STILTS-SQLSKYMATCH(1) Stilts commands STILTS-SQLSKYMATCH(1)

NAME

stilts-sqlskymatch - Crossmatches table on sky position against SQL table

SYNOPSIS

stilts sqlskymatch [ifmt=<in-format>] [istream=true|false] [in=<table>] [icmd=<cmds>] [ocmd=<cmds>] [omode=out|meta|stats|count|checksum|cgi|discard|topcat|samp|tosql|gui] [out=<out-table>] [ofmt=<out-format>] [ra=<expr>] [dec=<expr>] [sr=<expr/deg>] [find=best|all|each] [usefoot=true|false] [footnside=<int-value>] [copycols=<colid-list>] [scorecol=<col-name>] [erract=abort|ignore|retry|retry<n>] [ostream=true|false] [fixcols=none|dups|all] [suffix0=<label>] [suffix1=<label>] [db=<jdbc-url>] [user=<value>] [password=<value>] [dbtable=<table-name>] [dbra=<sql-col>] [dbdec=<sql-col>] [dbunit=deg|rad] [tiling=hpx<K>|healpixnest<K>|healpixring<K>|htm<K>] [dbtile=<sql-col>] [selectcols=<sql-cols>] [where=<sql-condition>] [preparesql=true|false]

DESCRIPTION

sqlskymatch resembles coneskymatch, but instead of sending an HTTP query to a remote cone search service for each match (i.e. each row of the input table), it executes an SQL query directly.

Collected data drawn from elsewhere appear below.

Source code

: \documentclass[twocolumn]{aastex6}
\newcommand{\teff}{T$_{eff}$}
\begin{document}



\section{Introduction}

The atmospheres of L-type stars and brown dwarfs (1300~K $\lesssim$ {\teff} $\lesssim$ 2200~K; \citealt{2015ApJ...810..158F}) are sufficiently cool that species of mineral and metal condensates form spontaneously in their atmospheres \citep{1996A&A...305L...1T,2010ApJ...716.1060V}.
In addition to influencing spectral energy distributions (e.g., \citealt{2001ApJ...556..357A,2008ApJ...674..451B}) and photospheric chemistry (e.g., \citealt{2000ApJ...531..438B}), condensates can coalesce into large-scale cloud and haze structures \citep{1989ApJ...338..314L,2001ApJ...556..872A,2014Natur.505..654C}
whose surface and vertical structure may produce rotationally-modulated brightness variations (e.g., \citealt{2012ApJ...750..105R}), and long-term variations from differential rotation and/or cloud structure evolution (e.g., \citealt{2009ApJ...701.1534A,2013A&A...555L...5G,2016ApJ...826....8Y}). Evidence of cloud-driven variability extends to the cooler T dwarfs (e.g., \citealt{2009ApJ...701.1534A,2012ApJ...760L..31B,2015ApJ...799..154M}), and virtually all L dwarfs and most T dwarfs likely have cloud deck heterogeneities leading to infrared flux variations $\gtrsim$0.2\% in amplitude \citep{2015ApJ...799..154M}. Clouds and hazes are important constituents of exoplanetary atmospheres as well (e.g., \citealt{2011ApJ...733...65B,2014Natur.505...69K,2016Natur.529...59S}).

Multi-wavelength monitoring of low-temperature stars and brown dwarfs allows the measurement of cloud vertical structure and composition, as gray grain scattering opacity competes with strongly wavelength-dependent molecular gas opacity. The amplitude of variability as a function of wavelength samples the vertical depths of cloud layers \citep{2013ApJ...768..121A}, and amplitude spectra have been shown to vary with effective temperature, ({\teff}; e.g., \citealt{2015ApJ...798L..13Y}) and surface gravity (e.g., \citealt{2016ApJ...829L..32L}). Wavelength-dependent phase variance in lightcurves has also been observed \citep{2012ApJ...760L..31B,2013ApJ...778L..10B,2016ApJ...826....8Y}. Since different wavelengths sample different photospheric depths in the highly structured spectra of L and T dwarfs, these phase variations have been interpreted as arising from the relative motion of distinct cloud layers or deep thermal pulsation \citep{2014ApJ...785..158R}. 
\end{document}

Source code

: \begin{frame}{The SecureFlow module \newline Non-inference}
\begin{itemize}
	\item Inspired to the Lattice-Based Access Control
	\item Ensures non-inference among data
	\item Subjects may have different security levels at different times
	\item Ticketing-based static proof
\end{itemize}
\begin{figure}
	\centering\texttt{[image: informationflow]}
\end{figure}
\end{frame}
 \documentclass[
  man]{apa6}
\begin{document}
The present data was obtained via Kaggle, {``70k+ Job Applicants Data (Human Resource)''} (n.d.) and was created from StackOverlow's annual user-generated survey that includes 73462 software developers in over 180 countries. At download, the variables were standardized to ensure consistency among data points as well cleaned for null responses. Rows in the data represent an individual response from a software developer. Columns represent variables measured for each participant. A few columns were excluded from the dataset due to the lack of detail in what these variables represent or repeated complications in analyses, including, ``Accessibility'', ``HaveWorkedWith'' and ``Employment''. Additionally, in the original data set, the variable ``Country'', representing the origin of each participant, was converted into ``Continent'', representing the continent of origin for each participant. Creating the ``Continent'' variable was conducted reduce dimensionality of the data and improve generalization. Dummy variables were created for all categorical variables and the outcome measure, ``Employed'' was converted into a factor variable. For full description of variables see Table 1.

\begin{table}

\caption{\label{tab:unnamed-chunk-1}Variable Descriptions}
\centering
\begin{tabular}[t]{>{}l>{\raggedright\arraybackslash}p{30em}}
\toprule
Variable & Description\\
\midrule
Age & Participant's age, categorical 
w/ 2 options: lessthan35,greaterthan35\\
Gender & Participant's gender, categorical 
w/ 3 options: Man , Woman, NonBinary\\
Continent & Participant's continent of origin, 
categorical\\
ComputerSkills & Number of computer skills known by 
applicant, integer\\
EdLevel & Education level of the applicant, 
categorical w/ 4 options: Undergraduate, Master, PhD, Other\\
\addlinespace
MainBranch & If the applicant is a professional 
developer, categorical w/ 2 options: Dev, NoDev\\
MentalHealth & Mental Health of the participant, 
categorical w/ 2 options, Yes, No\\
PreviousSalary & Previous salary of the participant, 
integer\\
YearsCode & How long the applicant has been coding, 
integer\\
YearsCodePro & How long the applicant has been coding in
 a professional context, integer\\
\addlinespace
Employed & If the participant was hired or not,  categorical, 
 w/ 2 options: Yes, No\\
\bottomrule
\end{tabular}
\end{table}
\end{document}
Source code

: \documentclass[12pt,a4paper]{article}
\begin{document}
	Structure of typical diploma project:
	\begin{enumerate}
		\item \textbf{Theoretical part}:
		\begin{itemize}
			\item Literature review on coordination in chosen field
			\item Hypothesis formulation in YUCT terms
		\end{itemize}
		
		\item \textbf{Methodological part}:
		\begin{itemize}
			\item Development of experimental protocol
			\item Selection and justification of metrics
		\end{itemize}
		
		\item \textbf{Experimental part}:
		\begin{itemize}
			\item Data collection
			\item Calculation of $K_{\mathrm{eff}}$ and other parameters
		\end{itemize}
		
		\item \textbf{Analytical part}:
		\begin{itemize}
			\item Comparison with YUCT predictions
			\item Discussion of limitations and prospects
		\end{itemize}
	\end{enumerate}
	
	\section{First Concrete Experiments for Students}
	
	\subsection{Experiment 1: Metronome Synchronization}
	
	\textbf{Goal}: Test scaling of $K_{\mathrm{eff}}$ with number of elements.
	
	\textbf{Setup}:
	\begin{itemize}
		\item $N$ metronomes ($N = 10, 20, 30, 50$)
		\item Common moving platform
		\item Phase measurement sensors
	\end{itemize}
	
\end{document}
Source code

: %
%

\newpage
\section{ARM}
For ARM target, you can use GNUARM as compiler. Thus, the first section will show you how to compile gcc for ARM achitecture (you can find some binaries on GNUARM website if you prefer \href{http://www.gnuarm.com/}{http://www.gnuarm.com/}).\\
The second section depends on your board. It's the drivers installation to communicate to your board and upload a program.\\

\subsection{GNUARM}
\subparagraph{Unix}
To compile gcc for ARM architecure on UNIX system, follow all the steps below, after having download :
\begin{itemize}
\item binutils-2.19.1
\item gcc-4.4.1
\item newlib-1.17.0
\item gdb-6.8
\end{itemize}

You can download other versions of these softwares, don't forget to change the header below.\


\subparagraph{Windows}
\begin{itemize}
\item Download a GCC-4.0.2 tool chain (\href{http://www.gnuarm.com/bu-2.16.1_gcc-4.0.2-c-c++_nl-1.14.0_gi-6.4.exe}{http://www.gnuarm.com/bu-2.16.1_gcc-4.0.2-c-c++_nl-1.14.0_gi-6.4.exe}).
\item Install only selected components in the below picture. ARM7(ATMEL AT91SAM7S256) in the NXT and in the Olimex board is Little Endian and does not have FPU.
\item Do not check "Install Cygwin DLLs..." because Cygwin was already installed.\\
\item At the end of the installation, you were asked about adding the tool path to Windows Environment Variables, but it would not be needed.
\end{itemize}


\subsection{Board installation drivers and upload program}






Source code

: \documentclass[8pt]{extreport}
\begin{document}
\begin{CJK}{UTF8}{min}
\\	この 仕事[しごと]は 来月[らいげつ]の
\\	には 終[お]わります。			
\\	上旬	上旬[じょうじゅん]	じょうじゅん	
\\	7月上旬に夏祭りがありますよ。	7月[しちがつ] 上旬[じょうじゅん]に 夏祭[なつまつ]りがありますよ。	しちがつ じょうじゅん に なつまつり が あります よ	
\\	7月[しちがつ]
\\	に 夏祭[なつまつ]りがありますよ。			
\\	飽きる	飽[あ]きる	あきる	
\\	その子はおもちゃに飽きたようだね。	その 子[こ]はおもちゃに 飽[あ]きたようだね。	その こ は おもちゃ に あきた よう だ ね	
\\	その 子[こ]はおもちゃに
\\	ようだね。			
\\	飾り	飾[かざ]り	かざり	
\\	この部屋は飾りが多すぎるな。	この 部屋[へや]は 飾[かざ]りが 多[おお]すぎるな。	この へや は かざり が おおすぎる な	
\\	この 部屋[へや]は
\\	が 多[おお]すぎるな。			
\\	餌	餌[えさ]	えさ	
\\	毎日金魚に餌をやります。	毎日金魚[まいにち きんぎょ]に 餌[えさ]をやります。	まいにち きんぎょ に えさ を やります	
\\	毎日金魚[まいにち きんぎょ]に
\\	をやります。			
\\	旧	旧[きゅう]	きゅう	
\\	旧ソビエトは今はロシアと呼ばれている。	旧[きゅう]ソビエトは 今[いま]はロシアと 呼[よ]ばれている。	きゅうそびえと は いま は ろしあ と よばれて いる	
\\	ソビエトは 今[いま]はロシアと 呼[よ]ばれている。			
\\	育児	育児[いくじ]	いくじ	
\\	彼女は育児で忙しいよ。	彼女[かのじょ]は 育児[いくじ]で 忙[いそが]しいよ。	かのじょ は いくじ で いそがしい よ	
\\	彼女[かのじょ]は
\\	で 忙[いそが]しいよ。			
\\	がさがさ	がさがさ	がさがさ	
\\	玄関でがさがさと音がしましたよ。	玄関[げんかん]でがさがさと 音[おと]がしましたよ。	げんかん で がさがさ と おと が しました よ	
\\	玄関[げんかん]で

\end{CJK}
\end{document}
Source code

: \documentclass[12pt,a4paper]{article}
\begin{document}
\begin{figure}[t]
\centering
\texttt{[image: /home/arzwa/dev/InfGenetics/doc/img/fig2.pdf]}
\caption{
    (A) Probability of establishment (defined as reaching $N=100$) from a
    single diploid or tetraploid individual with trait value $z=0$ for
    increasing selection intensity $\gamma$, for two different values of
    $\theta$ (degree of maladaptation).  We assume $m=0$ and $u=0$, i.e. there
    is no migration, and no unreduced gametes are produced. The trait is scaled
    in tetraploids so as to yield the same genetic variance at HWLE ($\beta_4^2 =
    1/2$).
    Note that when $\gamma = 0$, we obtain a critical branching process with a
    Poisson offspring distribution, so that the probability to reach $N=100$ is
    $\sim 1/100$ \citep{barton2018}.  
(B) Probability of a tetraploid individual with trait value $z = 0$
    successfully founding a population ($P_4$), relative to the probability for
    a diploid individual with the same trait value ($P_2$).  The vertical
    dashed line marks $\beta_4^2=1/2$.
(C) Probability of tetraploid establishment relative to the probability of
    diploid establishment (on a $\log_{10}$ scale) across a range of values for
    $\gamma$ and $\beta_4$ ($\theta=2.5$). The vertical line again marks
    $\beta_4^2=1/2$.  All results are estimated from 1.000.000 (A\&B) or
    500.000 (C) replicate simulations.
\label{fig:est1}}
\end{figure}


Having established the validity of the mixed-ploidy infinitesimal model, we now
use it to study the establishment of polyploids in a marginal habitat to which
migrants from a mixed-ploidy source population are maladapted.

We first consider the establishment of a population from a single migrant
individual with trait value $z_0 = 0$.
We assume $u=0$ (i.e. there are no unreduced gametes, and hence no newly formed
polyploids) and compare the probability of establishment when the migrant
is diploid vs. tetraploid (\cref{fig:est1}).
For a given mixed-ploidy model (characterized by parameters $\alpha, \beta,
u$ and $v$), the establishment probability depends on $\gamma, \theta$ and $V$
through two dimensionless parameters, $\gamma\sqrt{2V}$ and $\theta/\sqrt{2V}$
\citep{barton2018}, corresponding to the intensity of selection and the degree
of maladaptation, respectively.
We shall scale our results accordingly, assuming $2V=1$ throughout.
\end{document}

The query is a SELECT statement with a WHERE clause which makes restrictions on Right Ascension and Declination columns; the names of these columns must be given as parameters. The effect is that of a spatial join between a client-side table and a table stored in the database.

This command can only be used if you have access to an SQL database via JDBC. The details of how to configure a JDBC connection to a database are discussed in SUN/256 - obviously you will need a database to connect to and appropriate read permissions on it as well as the relevant drivers.

Note: this task was known as sqlcone in its experimental form in STILTS v1.3.

OPTIONS

Specifies the format of the input table as specified by parameter in. The known formats are listed in SUN/256. This flag can be used if you know what format your table is in. If it has the special value (auto) (the default), then an attempt will be made to detect the format of the table automatically. This cannot always be done correctly however, in which case the program will exit with an error explaining which formats were attempted. This parameter is ignored for scheme-specified tables.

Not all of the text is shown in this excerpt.